If we apply Preemptive SJF scheduling, then it is depicted in the following Gantt chart:

• Process P₁ is started at time 0. Since it is the only process in the queue, it executes for 1 ms.
• After 1 ms, process P₂ arrives and executes for the next 1 ms. After executing for 1 millisecond, process P₃ arrives; since process P₃ has the shortest CPU time, it executes for their 3 milliseconds CPU burst; a total of 5 ms is executed.
• After 5 milliseconds, process P₄ arrives; since process P₄ also has the shortest CPU time among the remaining processes, it executes for 4 milliseconds.
• After 9 milliseconds, (P₁-8, P₂-7), process P3 and P4 are executed completely, and among P1 and P2, Process P2 (7 milliseconds) has the shortest CPU time compared to P₁ (8 milliseconds).
• Hence, process P₂ is preempted and scheduled for 7 milliseconds; after 16 milliseconds, process P₁ is preempted and scheduled.
• Therefore, Average Waiting Time can be calculated as
  • Waiting time for Process P₁ = 0+(16-1) = 15ms
  • Waiting time for Process P₂ = 0+(9-2) = 7ms
  • Waiting time for Process P₃ = 2-2 = 0ms
  • Waiting time for Process P₄ = 5-3 = 2ms
  • Average waiting time =(15+7+0+2)/4=24/4 =6ms
• If we apply Non-Preemptive SJF Scheduling, then it is depicted in the following Gantt Chart

• At time = 0 ms, only one process, i.e., P₁, is in the ready queue. Since in a non-preemptive scheme, when a process starts its execution, it is not preempted unless the burst time is completed
• So, P₁, P₂, P₃, and P₄ processes are executed one after the other.
• Average waiting time can be calculated as,
  • Waiting time for Process P₁ = 0
  • Waiting time for Process P₂ =(9-1)=8ms
  • Waiting time for Process P₃ =(17-2)=15ms
  • Waiting time for Process P₄ =(20-3)=17ms
  • Average waiting time =(0+8+15+17)/4 = 40/4 =10 ms

Hence, Preemptive SJF scheduling is considered more optimal than Non-Preemptive SJF scheduling.
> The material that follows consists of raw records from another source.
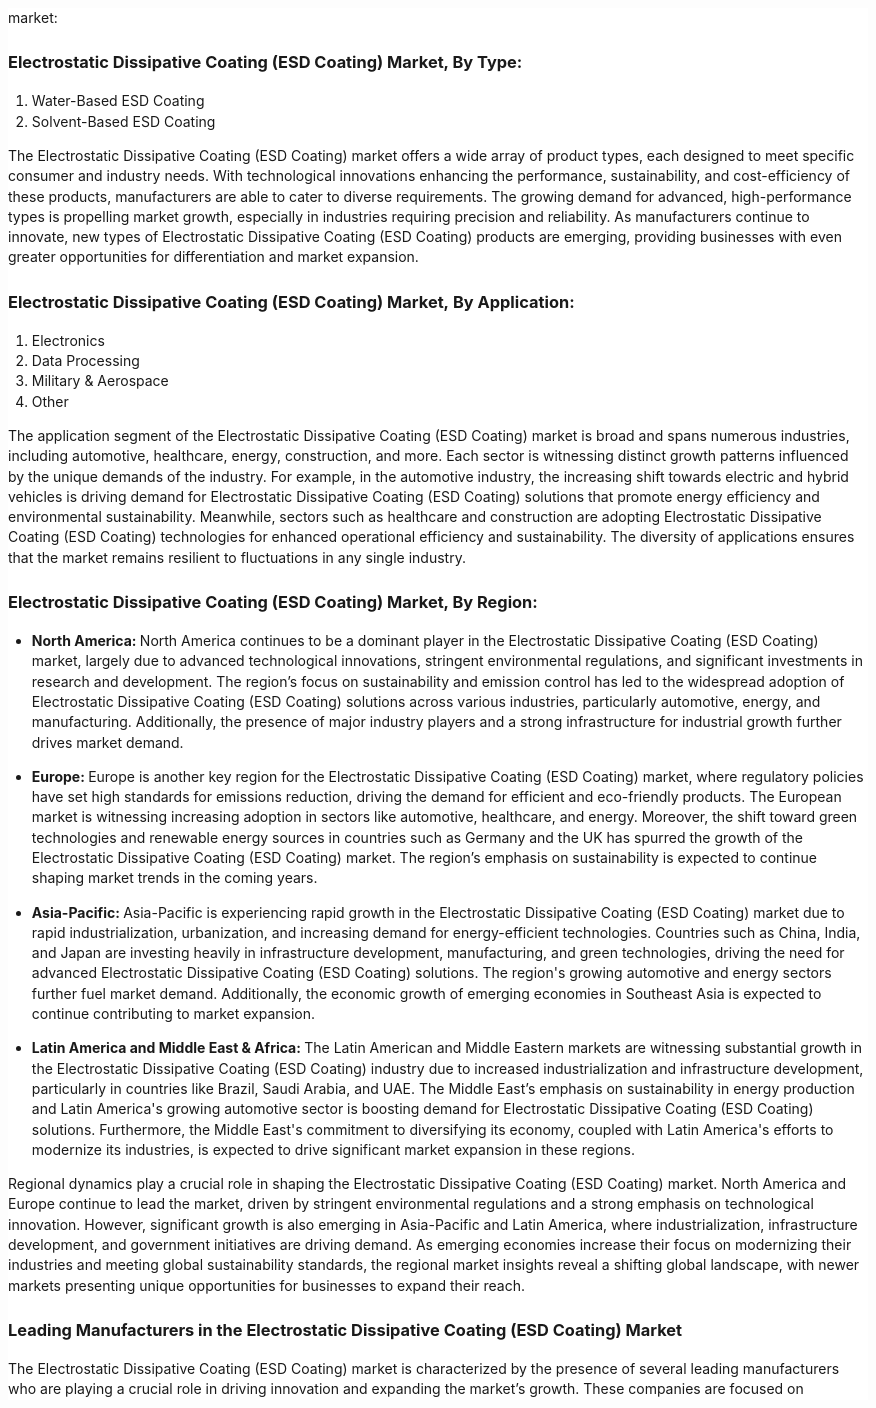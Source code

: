 market:</p><h3><strong>Electrostatic Dissipative Coating (ESD Coating) Market, By Type:<br /></strong></h3><ol><li>Water-Based ESD Coating<li> Solvent-Based ESD Coating</li></ol><p>The Electrostatic Dissipative Coating (ESD Coating) market offers a wide array of product types, each designed to meet specific consumer and industry needs. With technological innovations enhancing the performance, sustainability, and cost-efficiency of these products, manufacturers are able to cater to diverse requirements. The growing demand for advanced, high-performance types is propelling market growth, especially in industries requiring precision and reliability. As manufacturers continue to innovate, new types of Electrostatic Dissipative Coating (ESD Coating) products are emerging, providing businesses with even greater opportunities for differentiation and market expansion.</p><h3>Electrostatic Dissipative Coating (ESD Coating) Market,&nbsp;By Application:</h3><ol><li>Electronics<li> Data Processing<li> Military & Aerospace<li> Other</li></ol><p>The application segment of the Electrostatic Dissipative Coating (ESD Coating) market is broad and spans numerous industries, including automotive, healthcare, energy, construction, and more. Each sector is witnessing distinct growth patterns influenced by the unique demands of the industry. For example, in the automotive industry, the increasing shift towards electric and hybrid vehicles is driving demand for Electrostatic Dissipative Coating (ESD Coating) solutions that promote energy efficiency and environmental sustainability. Meanwhile, sectors such as healthcare and construction are adopting Electrostatic Dissipative Coating (ESD Coating) technologies for enhanced operational efficiency and sustainability. The diversity of applications ensures that the market remains resilient to fluctuations in any single industry.</p><h3>Electrostatic Dissipative Coating (ESD Coating) Market, By Region:</h3><ul><li><p><strong>North America:&nbsp;</strong>North America continues to be a dominant player in the Electrostatic Dissipative Coating (ESD Coating) market, largely due to advanced technological innovations, stringent environmental regulations, and significant investments in research and development. The region&rsquo;s focus on sustainability and emission control has led to the widespread adoption of Electrostatic Dissipative Coating (ESD Coating) solutions across various industries, particularly automotive, energy, and manufacturing. Additionally, the presence of major industry players and a strong infrastructure for industrial growth further drives market demand.</p></li><li><p><strong><strong>Europe:&nbsp;</strong></strong>Europe is another key region for the Electrostatic Dissipative Coating (ESD Coating) market, where regulatory policies have set high standards for emissions reduction, driving the demand for efficient and eco-friendly products. The European market is witnessing increasing adoption in sectors like automotive, healthcare, and energy. Moreover, the shift toward green technologies and renewable energy sources in countries such as Germany and the UK has spurred the growth of the Electrostatic Dissipative Coating (ESD Coating) market. The region&rsquo;s emphasis on sustainability is expected to continue shaping market trends in the coming years.</p></li><li><p><strong><strong>Asia-Pacific:&nbsp;</strong></strong>Asia-Pacific is experiencing rapid growth in the Electrostatic Dissipative Coating (ESD Coating) market due to rapid industrialization, urbanization, and increasing demand for energy-efficient technologies. Countries such as China, India, and Japan are investing heavily in infrastructure development, manufacturing, and green technologies, driving the need for advanced Electrostatic Dissipative Coating (ESD Coating) solutions. The region's growing automotive and energy sectors further fuel market demand. Additionally, the economic growth of emerging economies in Southeast Asia is expected to continue contributing to market expansion.</p></li><li><p><strong><strong>Latin America and Middle East &amp; Africa:&nbsp;</strong></strong>The Latin American and Middle Eastern markets are witnessing substantial growth in the Electrostatic Dissipative Coating (ESD Coating) industry due to increased industrialization and infrastructure development, particularly in countries like Brazil, Saudi Arabia, and UAE. The Middle East&rsquo;s emphasis on sustainability in energy production and Latin America's growing automotive sector is boosting demand for Electrostatic Dissipative Coating (ESD Coating) solutions. Furthermore, the Middle East's commitment to diversifying its economy, coupled with Latin America's efforts to modernize its industries, is expected to drive significant market expansion in these regions.</p></li></ul><p>Regional dynamics play a crucial role in shaping the Electrostatic Dissipative Coating (ESD Coating) market. North America and Europe continue to lead the market, driven by stringent environmental regulations and a strong emphasis on technological innovation. However, significant growth is also emerging in Asia-Pacific and Latin America, where industrialization, infrastructure development, and government initiatives are driving demand. As emerging economies increase their focus on modernizing their industries and meeting global sustainability standards, the regional market insights reveal a shifting global landscape, with newer markets presenting unique opportunities for businesses to expand their reach.</p><h3><strong>Leading Manufacturers in the Electrostatic Dissipative Coating (ESD Coating) Market</strong></h3><p>The Electrostatic Dissipative Coating (ESD Coating) market is characterized by the presence of several leading manufacturers who are playing a crucial role in driving innovation and expanding the market&rsquo;s growth. These companies are focused on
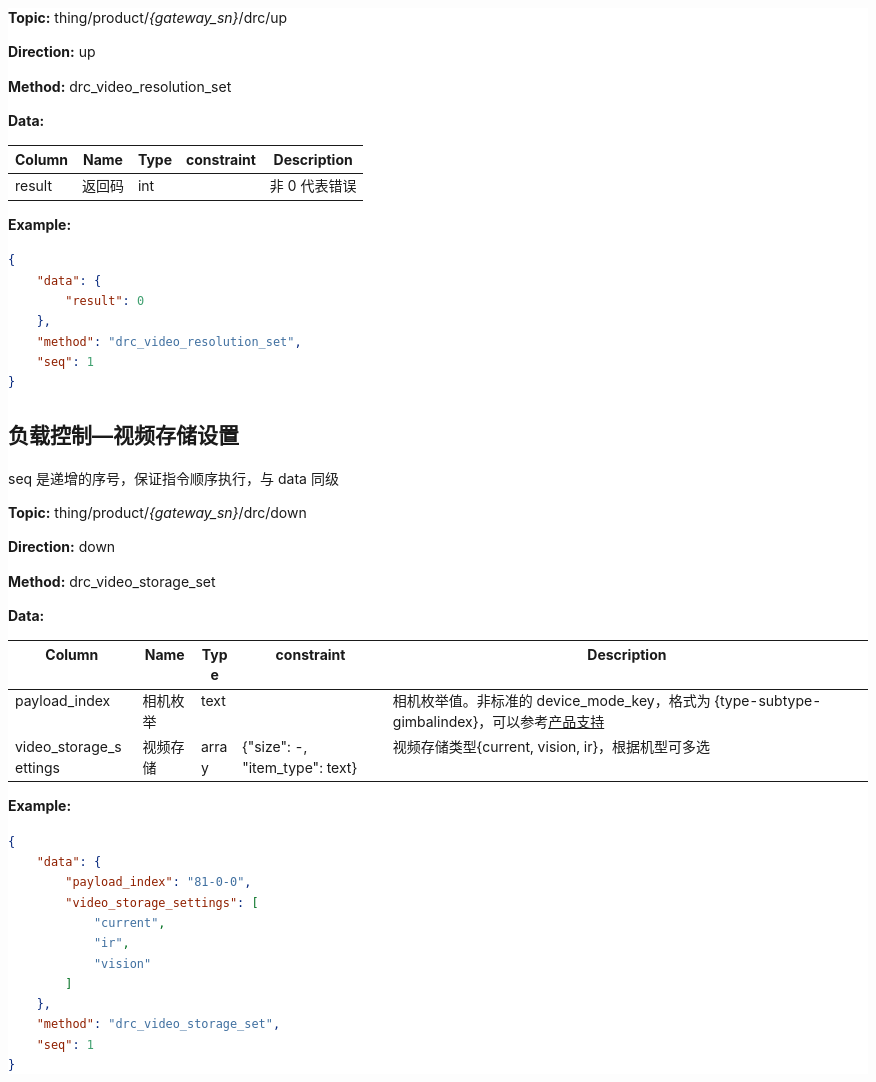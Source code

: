 

**Topic:** thing/product/*{gateway_sn}*/drc/up

**Direction:** up

**Method:** drc_video_resolution_set

**Data:**

|Column|Name|Type|constraint|Description|
|---|---|---|---|---|
|result|返回码|int|  |非 0 代表错误|


 

**Example:**
```json
{
	"data": {
		"result": 0
	},
	"method": "drc_video_resolution_set",
	"seq": 1
}
```


## 负载控制—视频存储设置

seq 是递增的序号，保证指令顺序执行，与 data 同级

**Topic:** thing/product/*{gateway_sn}*/drc/down

**Direction:** down

**Method:** drc_video_storage_set

**Data:**

|Column|Name|Type|constraint|Description|
|---|---|---|---|---|
|payload_index|相机枚举|text|  |相机枚举值。非标准的 device_mode_key，格式为 {type-subtype-gimbalindex}，可以参考[产品支持](https://developer.dji.com/doc/cloud-api-tutorial/cn/overview/product-support.html)|
|video_storage_settings|视频存储|array|  {"size": -, "item_type": text}  |视频存储类型{current, vision, ir}，根据机型可多选|


 



**Example:**
```json
{
	"data": {
		"payload_index": "81-0-0",
		"video_storage_settings": [
			"current",
			"ir",
			"vision"
		]
	},
	"method": "drc_video_storage_set",
	"seq": 1
}
```
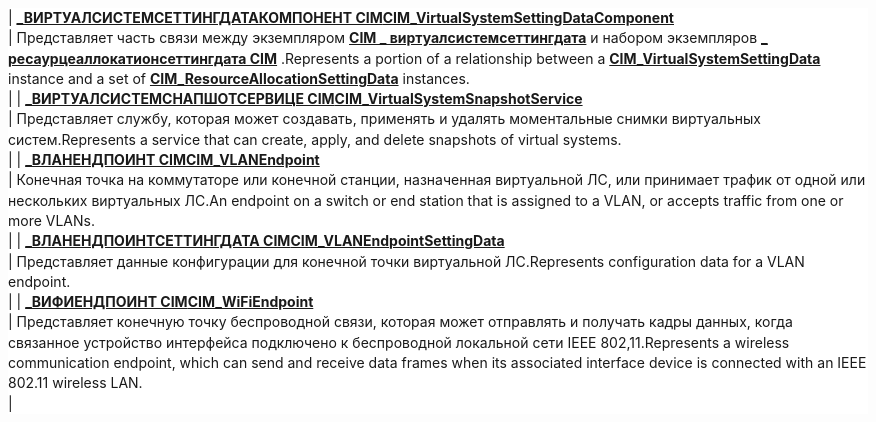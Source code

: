 | [<span data-ttu-id="39407-403">**\_ВИРТУАЛСИСТЕМСЕТТИНГДАТАКОМПОНЕНТ CIM**</span><span class="sxs-lookup"><span data-stu-id="39407-403">**CIM\_VirtualSystemSettingDataComponent**</span></span>](cim-virtualsystemsettingdatacomponent.md)<br/>         | <span data-ttu-id="39407-404">Представляет часть связи между экземпляром [**CIM \_ виртуалсистемсеттингдата**](cim-virtualsystemsettingdata.md) и набором экземпляров [**\_ ресаурцеаллокатионсеттингдата CIM**](cim-resourceallocationsettingdata.md) .</span><span class="sxs-lookup"><span data-stu-id="39407-404">Represents a portion of a relationship between a [**CIM\_VirtualSystemSettingData**](cim-virtualsystemsettingdata.md) instance and a set of [**CIM\_ResourceAllocationSettingData**](cim-resourceallocationsettingdata.md) instances.</span></span><br/>                                                                                                                                                    |
| [<span data-ttu-id="39407-405">**\_ВИРТУАЛСИСТЕМСНАПШОТСЕРВИЦЕ CIM**</span><span class="sxs-lookup"><span data-stu-id="39407-405">**CIM\_VirtualSystemSnapshotService**</span></span>](cim-virtualsystemsnapshotservice.md)<br/>                   | <span data-ttu-id="39407-406">Представляет службу, которая может создавать, применять и удалять моментальные снимки виртуальных систем.</span><span class="sxs-lookup"><span data-stu-id="39407-406">Represents a service that can create, apply, and delete snapshots of virtual systems.</span></span><br/>                                                                                                                                                                                                                                                                                                      |
| [<span data-ttu-id="39407-407">**\_ВЛАНЕНДПОИНТ CIM**</span><span class="sxs-lookup"><span data-stu-id="39407-407">**CIM\_VLANEndpoint**</span></span>](cim-vlanendpoint.md)<br/>                                                   | <span data-ttu-id="39407-408">Конечная точка на коммутаторе или конечной станции, назначенная виртуальной ЛС, или принимает трафик от одной или нескольких виртуальных ЛС.</span><span class="sxs-lookup"><span data-stu-id="39407-408">An endpoint on a switch or end station that is assigned to a VLAN, or accepts traffic from one or more VLANs.</span></span><br/>                                                                                                                                                                                                                                                                              |
| [<span data-ttu-id="39407-409">**\_ВЛАНЕНДПОИНТСЕТТИНГДАТА CIM**</span><span class="sxs-lookup"><span data-stu-id="39407-409">**CIM\_VLANEndpointSettingData**</span></span>](cim-vlanendpointsettingdata.md)<br/>                             | <span data-ttu-id="39407-410">Представляет данные конфигурации для конечной точки виртуальной ЛС.</span><span class="sxs-lookup"><span data-stu-id="39407-410">Represents configuration data for a VLAN endpoint.</span></span> <br/>                                                                                                                                                                                                                                                                                                                                        |
| [<span data-ttu-id="39407-411">**\_ВИФИЕНДПОИНТ CIM**</span><span class="sxs-lookup"><span data-stu-id="39407-411">**CIM\_WiFiEndpoint**</span></span>](cim-wifiendpoint.md)<br/>                                                   | <span data-ttu-id="39407-412">Представляет конечную точку беспроводной связи, которая может отправлять и получать кадры данных, когда связанное устройство интерфейса подключено к беспроводной локальной сети IEEE 802,11.</span><span class="sxs-lookup"><span data-stu-id="39407-412">Represents a wireless communication endpoint, which can send and receive data frames when its associated interface device is connected with an IEEE 802.11 wireless LAN.</span></span><br/>                                                                                                                                                                                                                   |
Shortest Remaining Time Scheduling (SRTS)

• The shortest remaining time (SRT) policy is a preemptive version of SJF.
• In this case, the scheduler always chooses the process that has the shortest expected remaining processing time.
• When a new process joins the ready queue, it may have a shorter remaining time than the currently running process. Accordingly, the scheduler may preempt the current process when a new process becomes ready.
• SRTF does not have the bias in favor of long processes found in FCFS.
• SRTF should also give superior turnaround time performance to SJF, because a short job is given immediate preference over a running longer job.

Priority Scheduling

• In the priority scheduling algorithm, a priority is associated with each process, and the CPU is allocated to the process with the highest priority.
• If two processes have the same priority, the tie should be broken by applying FCFS order. Main features of priority scheduling are:
  • A mix of CPU-bound and I/O bound processes exists in the system.
  • An I/O bound process has a higher priority than a CPU-bound process.
  • Process priorities are static, i.e., they do not change with time.
  • Process scheduling is preemptive; a low-priority running process is preempted if a higher-priority process becomes ready. In effect, a low-priority process cannot be running if a higher-priority process exists in the ready state.
• An SJF is simply a priority algorithm where the priority is the inverse of the predicted next CPU burst. The larger the CPU burst, the lower the priority and vice versa.
• The Scheduler can maintain separate lists of ready and blocked processes and always select the highest-priority process from the ready queue.
• The Scheduler can maintain a single list of PCBs in which PCBs are arranged in the order of reducing priorities.
• The scheduler can scan this list and simply select the first ready process it finds. This is the highest priority ready process in the system.
• In addition to the PCB list, the scheduler maintains a pointer called the Currently Running Process pointer (CRP pointer). This pointer points to the PCB of the process that is in the running state.
• Generally, priorities are some fixed range of numbers, such as 0 to 7, or 0 to 4095. Some systems use low numbers to represent low priority; others use low numbers for high priority. Normally, we assume low numbers represent high priority.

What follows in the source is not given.